WORK ORDER: Going line by line through the data below, report how many lines include the word "done", with nothing added.

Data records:

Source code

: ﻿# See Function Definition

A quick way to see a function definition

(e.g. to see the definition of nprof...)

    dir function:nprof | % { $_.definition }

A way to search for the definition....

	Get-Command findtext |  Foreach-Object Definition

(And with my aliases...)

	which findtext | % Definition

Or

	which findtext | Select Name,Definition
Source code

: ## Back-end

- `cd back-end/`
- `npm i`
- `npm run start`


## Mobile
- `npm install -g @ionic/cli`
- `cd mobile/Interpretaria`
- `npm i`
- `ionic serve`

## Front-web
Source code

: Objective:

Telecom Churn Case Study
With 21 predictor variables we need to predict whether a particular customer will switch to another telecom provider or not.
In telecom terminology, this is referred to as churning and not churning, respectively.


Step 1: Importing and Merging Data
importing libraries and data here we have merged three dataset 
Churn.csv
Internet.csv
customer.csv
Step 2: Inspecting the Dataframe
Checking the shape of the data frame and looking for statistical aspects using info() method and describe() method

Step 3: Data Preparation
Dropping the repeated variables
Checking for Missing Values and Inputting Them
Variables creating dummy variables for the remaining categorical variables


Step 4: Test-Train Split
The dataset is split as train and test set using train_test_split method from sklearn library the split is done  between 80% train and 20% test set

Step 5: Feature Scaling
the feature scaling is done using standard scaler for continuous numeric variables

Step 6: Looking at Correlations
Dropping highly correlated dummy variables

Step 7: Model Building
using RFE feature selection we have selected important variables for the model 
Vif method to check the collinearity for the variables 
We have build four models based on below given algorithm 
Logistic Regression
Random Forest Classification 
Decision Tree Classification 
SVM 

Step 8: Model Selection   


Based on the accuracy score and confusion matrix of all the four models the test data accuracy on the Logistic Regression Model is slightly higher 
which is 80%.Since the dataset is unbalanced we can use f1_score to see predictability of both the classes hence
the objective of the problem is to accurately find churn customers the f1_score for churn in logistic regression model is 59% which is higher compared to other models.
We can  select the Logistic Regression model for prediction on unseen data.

==

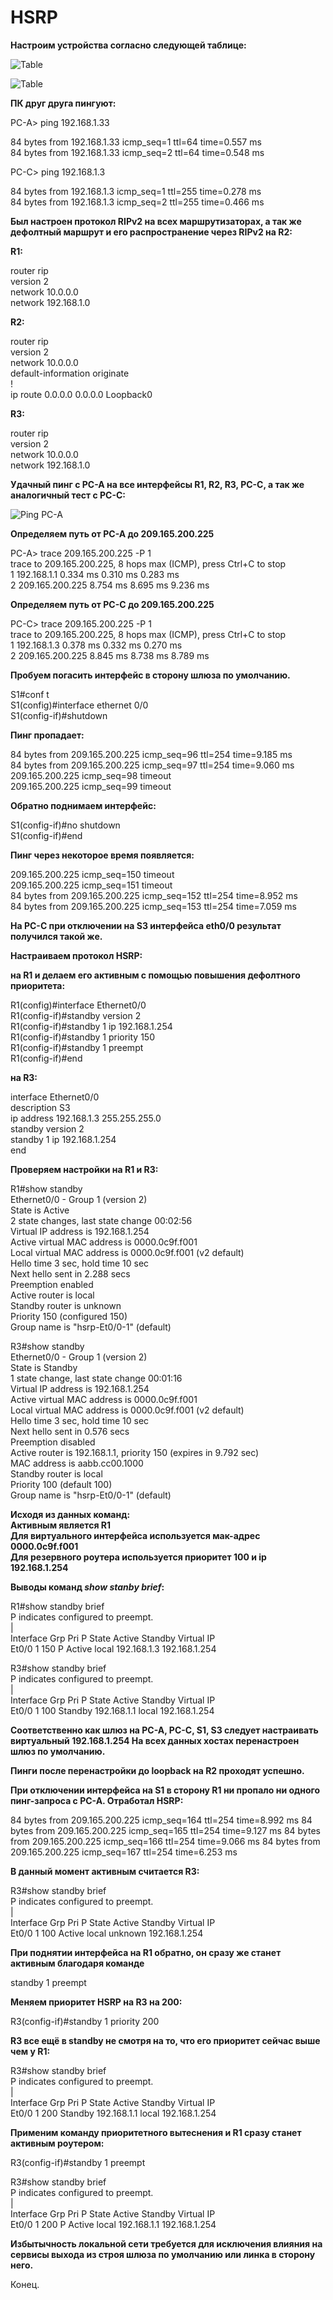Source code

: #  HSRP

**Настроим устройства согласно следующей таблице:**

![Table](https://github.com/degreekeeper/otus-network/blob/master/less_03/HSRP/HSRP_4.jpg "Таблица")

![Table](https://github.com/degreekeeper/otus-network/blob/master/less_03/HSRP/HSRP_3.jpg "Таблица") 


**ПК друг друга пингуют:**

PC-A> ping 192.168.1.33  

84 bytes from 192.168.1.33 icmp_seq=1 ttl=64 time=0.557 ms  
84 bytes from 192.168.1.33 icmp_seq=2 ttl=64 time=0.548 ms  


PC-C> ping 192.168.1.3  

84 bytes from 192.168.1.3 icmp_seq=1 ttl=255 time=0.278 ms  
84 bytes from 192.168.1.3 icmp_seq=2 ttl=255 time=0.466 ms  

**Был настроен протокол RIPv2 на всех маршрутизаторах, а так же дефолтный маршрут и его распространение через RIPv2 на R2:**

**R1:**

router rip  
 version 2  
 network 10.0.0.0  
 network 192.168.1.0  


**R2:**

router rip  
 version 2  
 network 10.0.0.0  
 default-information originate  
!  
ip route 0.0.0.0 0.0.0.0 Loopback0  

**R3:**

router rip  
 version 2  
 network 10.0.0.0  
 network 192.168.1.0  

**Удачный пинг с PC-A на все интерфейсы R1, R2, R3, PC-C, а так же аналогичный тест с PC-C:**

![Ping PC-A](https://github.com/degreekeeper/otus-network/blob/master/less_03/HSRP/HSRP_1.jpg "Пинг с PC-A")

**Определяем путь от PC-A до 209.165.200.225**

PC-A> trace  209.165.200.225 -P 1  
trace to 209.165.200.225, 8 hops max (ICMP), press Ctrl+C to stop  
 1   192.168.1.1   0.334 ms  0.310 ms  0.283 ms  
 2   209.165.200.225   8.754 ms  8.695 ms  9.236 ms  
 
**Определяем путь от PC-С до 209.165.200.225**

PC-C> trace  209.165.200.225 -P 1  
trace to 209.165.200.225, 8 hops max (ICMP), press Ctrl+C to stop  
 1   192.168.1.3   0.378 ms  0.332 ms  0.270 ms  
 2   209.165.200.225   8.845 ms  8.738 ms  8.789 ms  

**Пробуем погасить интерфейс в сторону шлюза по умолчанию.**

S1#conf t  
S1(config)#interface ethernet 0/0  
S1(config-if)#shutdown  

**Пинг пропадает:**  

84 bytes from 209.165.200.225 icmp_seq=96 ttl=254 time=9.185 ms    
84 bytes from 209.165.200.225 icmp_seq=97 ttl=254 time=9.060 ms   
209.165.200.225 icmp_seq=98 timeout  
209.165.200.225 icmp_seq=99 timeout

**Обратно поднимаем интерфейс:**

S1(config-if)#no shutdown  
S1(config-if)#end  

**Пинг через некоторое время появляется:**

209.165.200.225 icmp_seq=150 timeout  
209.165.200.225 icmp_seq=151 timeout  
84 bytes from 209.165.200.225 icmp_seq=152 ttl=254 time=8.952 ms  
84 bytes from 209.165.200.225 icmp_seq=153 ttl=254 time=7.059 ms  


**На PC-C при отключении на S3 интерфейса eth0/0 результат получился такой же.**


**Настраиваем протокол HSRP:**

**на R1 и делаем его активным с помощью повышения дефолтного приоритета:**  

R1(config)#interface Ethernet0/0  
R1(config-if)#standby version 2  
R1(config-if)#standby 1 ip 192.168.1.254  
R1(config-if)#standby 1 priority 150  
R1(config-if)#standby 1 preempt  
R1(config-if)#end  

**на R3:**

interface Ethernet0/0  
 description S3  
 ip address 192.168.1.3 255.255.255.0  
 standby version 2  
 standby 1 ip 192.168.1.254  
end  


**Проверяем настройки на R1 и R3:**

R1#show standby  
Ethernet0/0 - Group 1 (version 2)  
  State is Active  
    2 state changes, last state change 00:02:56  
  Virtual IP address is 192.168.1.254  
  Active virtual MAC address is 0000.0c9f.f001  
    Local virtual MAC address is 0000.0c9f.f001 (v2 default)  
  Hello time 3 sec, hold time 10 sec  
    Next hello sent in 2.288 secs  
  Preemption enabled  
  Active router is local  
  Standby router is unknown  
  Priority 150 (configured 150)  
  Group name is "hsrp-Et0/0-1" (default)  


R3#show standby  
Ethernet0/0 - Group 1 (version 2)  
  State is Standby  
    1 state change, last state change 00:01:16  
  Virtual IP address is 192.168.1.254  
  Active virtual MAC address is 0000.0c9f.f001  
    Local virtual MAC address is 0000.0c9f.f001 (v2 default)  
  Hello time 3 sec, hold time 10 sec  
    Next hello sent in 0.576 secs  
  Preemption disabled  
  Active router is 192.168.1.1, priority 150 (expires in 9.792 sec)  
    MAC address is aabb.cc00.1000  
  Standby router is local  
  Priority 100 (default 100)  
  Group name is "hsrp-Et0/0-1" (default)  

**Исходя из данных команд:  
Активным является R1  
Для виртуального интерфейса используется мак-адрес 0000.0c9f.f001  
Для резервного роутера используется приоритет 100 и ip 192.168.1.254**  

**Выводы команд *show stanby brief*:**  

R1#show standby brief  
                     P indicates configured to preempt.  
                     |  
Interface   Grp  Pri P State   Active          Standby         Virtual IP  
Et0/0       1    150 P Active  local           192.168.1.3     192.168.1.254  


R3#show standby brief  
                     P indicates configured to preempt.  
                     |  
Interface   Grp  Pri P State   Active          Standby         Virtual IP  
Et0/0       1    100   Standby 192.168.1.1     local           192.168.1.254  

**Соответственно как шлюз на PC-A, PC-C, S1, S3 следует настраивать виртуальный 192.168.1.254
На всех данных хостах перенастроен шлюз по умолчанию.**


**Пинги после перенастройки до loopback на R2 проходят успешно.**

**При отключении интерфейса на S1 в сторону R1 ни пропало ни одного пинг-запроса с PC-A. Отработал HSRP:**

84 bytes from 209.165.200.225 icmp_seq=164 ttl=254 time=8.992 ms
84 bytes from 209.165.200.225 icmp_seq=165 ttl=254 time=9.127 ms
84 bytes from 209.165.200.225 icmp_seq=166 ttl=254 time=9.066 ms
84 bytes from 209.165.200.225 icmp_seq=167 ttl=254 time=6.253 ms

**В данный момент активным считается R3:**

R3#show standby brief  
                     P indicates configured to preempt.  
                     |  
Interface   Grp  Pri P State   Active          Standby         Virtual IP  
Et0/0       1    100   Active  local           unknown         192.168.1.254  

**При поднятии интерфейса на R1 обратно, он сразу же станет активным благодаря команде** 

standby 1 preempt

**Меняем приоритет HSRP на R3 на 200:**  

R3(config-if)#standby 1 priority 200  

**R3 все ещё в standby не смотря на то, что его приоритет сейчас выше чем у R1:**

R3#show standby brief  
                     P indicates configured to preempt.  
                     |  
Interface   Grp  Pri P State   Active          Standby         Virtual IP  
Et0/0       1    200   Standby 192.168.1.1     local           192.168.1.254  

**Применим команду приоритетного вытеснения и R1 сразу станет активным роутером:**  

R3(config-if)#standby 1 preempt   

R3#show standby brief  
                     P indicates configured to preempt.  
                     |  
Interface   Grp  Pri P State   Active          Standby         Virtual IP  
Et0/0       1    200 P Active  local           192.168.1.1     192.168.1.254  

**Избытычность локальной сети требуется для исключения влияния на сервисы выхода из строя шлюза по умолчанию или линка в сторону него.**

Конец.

ANSWER AREA: 2